4.6. Ahrend heeft voorts nog gesteld dat het niet tijdig gereed hebben van het kantoormeubilair er niet aan in de weg hoeft te staan om tijdig het oude pand op te leveren. Het CBS had in de visie van Ahrend immers tijdelijk het oude kantoormeubilair dan wel huurmeubilair kunnen gebruiken, hetgeen geringe kosten met zich zou meebrengen. Het CBS heeft dit bestreden.
4.7. Voor zover er, gezien het voorgaande, nog een belangenafweging dient plaats te vinden met betrekking tot de door Ahrend voorgestelde alternatieven overweegt de voorzieningenrechter als volgt. Het CBS heeft ter zitting als algemeen en financieel belang aangevoerd dat het gebruik van het oude kantoormeubilair geen optie is, nu dat kantoormeubilair is gebaseerd op grote werkplekken en de werkplekken in het nieuwe pand daarentegen een stuk kleiner zijn. Daarbij komt dat bij gebruik van het oude kantoormeubilair in het nieuwe pand de werknemers van het CBS tijdelijk geen werkplek hebben. De oude werkplek dient immers al te worden ontruimd, terwijl de nieuwe werkplek nog niet gereed is. Dit zou betekenen dat de werknemers in ieder geval een paar dagen geen werkzaamheden kunnen verrichten met alle kosten van dien. Bij gebruik van ander kantoormeubilair dan die bij de opdracht zal worden vervaardigd, zoals huurmeubilair of het oude kantoormeubilair, heeft te gelden dat er tweemaal verhuisd moet worden met alle daarbij behorende overlast, zoals het wederom tijdelijk niet kunnen beschikken over een werkplek voor de werknemers. Daarnaast gaat Ahrend eraan voorbij dat er niet enkel extra kosten zullen worden gemaakt voor het eventueel huren van kantoormeubilair, maar ook voor de extra verhuizing, de extra ICT-werkzaamheden, de overige dubbele werkzaamheden alsook de kosten van een nieuwe aanbestedingsprocedure. Dit terwijl de onderaannemers van Kembo, meer in het bijzonder Gispen, de overeenkomst op dezelfde condities konden en wilden voortzetten, zodat het al ingeslagen productieproces doorgang kon vinden en de eventuele opgelopen vertraging tot een minimum beperkt kon blijven. Ahrend heeft daartegenover alleen als belang aangevoerd dat een aanbestedende dienst de aanbestedingsregels onverkort dient na te leven. Deze belangen tegen elkaar afwegend is de voorzieningenrechter voorshands van oordeel dat het belang van het CBS zwaarder weegt dan het gestelde belang van Ahrend.
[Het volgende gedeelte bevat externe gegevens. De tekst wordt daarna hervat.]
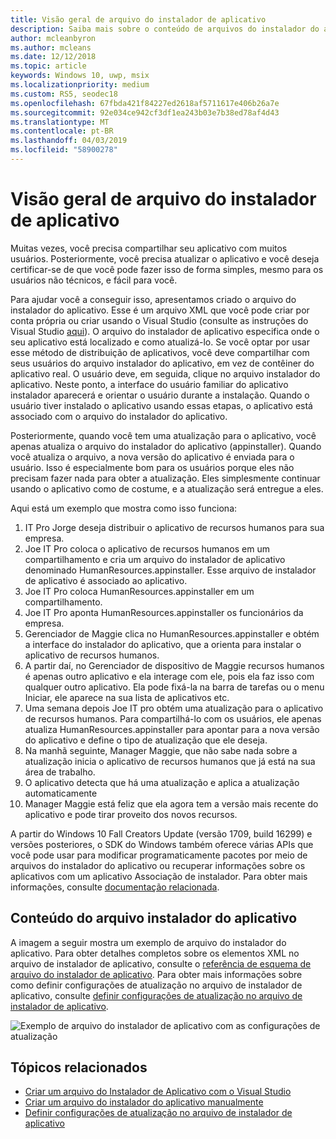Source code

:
 ```yaml
---
title: Visão geral de arquivo do instalador de aplicativo
description: Saiba mais sobre o conteúdo de arquivos do instalador do aplicativo e como eles funcionam.
author: mcleanbyron
ms.author: mcleans
ms.date: 12/12/2018
ms.topic: article
keywords: Windows 10, uwp, msix
ms.localizationpriority: medium
ms.custom: RS5, seodec18
ms.openlocfilehash: 67fbda421f84227ed2618af5711617e406b26a7e
ms.sourcegitcommit: 92e034ce942cf3df1ea243b03e7b38ed78af4d43
ms.translationtype: MT
ms.contentlocale: pt-BR
ms.lasthandoff: 04/03/2019
ms.locfileid: "58900278"
---
```

# <a name="app-installer-file-overview"></a>Visão geral de arquivo do instalador de aplicativo

Muitas vezes, você precisa compartilhar seu aplicativo com muitos usuários. Posteriormente, você precisa atualizar o aplicativo e você deseja certificar-se de que você pode fazer isso de forma simples, mesmo para os usuários não técnicos, e fácil para você.

Para ajudar você a conseguir isso, apresentamos criado o arquivo do instalador do aplicativo. Esse é um arquivo XML que você pode criar por conta própria ou criar usando o Visual Studio (consulte as instruções do Visual Studio [aqui](create-appinstallerfile-vs.md)). O arquivo do instalador de aplicativo especifica onde o seu aplicativo está localizado e como atualizá-lo. Se você optar por usar esse método de distribuição de aplicativos, você deve compartilhar com seus usuários do arquivo instalador do aplicativo, em vez de contêiner do aplicativo real. O usuário deve, em seguida, clique no arquivo instalador do aplicativo. Neste ponto, a interface do usuário familiar do aplicativo instalador aparecerá e orientar o usuário durante a instalação.  Quando o usuário tiver instalado o aplicativo usando essas etapas, o aplicativo está associado com o arquivo do instalador do aplicativo.  

Posteriormente, quando você tem uma atualização para o aplicativo, você apenas atualiza o arquivo do instalador do aplicativo (appinstaller). Quando você atualiza o arquivo, a nova versão do aplicativo é enviada para o usuário. Isso é especialmente bom para os usuários porque eles não precisam fazer nada para obter a atualização. Eles simplesmente continuar usando o aplicativo como de costume, e a atualização será entregue a eles.

Aqui está um exemplo que mostra como isso funciona:

1. IT Pro Jorge deseja distribuir o aplicativo de recursos humanos para sua empresa.
2. Joe IT Pro coloca o aplicativo de recursos humanos em um compartilhamento e cria um arquivo do instalador de aplicativo denominado HumanResources.appinstaller. Esse arquivo de instalador de aplicativo é associado ao aplicativo.
3. Joe IT Pro coloca HumanResources.appinstaller em um compartilhamento.
4. Joe IT Pro aponta HumanResources.appinstaller os funcionários da empresa.
5. Gerenciador de Maggie clica no HumanResources.appinstaller e obtém a interface do instalador do aplicativo, que a orienta para instalar o aplicativo de recursos humanos.
6. A partir daí, no Gerenciador de dispositivo de Maggie recursos humanos é apenas outro aplicativo e ela interage com ele, pois ela faz isso com qualquer outro aplicativo. Ela pode fixá-la na barra de tarefas ou o menu Iniciar, ele aparece na sua lista de aplicativos etc.
7. Uma semana depois Joe IT pro obtém uma atualização para o aplicativo de recursos humanos. Para compartilhá-lo com os usuários, ele apenas atualiza HumanResources.appinstaller para apontar para a nova versão do aplicativo e define o tipo de atualização que ele deseja.
8. Na manhã seguinte, Manager Maggie, que não sabe nada sobre a atualização inicia o aplicativo de recursos humanos que já está na sua área de trabalho.
9. O aplicativo detecta que há uma atualização e aplica a atualização automaticamente
10. Manager Maggie está feliz que ela agora tem a versão mais recente do aplicativo e pode tirar proveito dos novos recursos.

A partir do Windows 10 Fall Creators Update (versão 1709, build 16299) e versões posteriores, o SDK do Windows também oferece várias APIs que você pode usar para modificar programaticamente pacotes por meio de arquivos do instalador do aplicativo ou recuperar informações sobre os aplicativos com um aplicativo Associação de instalador. Para obter mais informações, consulte [documentação relacionada](app-installer-documentation.md).

## <a name="contents-of-the-app-installer-file"></a>Conteúdo do arquivo instalador do aplicativo

A imagem a seguir mostra um exemplo de arquivo do instalador do aplicativo. Para obter detalhes completos sobre os elementos XML no arquivo de instalador de aplicativo, consulte o [referência de esquema de arquivo do instalador de aplicativo](https://docs.microsoft.com/uwp/schemas/appinstallerschema/schema-root). Para obter mais informações sobre como definir configurações de atualização no arquivo de instalador de aplicativo, consulte [definir configurações de atualização no arquivo de instalador de aplicativo](update-settings.md).

![Exemplo de arquivo do instalador de aplicativo com as configurações de atualização](images/App-Installer-File-Update.png)

## <a name="related-topics"></a>Tópicos relacionados

* [Criar um arquivo do Instalador de Aplicativo com o Visual Studio](create-appinstallerfile-vs.md)
* [Criar um arquivo do instalador do aplicativo manualmente](how-to-create-appinstaller-file.md)
* [Definir configurações de atualização no arquivo de instalador de aplicativo](update-settings.md)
4.8. Tot slot heeft Ahrend niet bestreden dat er een oorzakelijk verband bestaat tussen de onvoorziene gebeurtenis en de dwingende spoed, alsmede dat het CBS geen verwijt treft ten aanzien van de onvoorziene gebeurtenis. Het voorgaande leidt derhalve tot de conclusie dat het CBS genoegzaam heeft aangetoond dat het op grond van dwingende spoed, zoals bedoeld in artikel 31 lid 1 sub c BAO, heeft kunnen afzien van een nieuwe aanbestedingsprocedure. De vorderingen van Ahrend zullen dan ook worden afgewezen.
4.9. De overige stellingen en weren, waaronder die van Gispen, behoeven gezien het bovenstaande geen nadere bespreking. Ahrend zal, als de in het ongelijk gestelde partij, worden veroordeeld in de kosten van dit geding, zowel aan de zijde van het CBS als aan de zijde van [Gispen].
5. De beslissing
De voorzieningenrechter:
- wijst de vorderingen af;
- veroordeelt Ahrend om binnen 14 dagen na heden de kosten van dit geding, tot dusverre aan de zijde van het CBS begroot op € 1.078,--, waarvan € 816,-- aan salaris advocaat en € 262,-- aan griffierecht, aan het CBS te betalen;
- bepaalt dat Ahrend bij gebreke van tijdige betaling de wettelijke rente over de proceskosten verschuldigd is;
- veroordeelt Ahrend in de kosten van dit geding, tot dusverre aan de zijde van Gispen begroot op € 1.078,--, waarvan € 816,-- aan salaris advocaat en € 262,-- aan griffierecht.
Dit vonnis is gewezen door mr. R.J. Paris en in het openbaar uitgesproken op 2 juni 2009.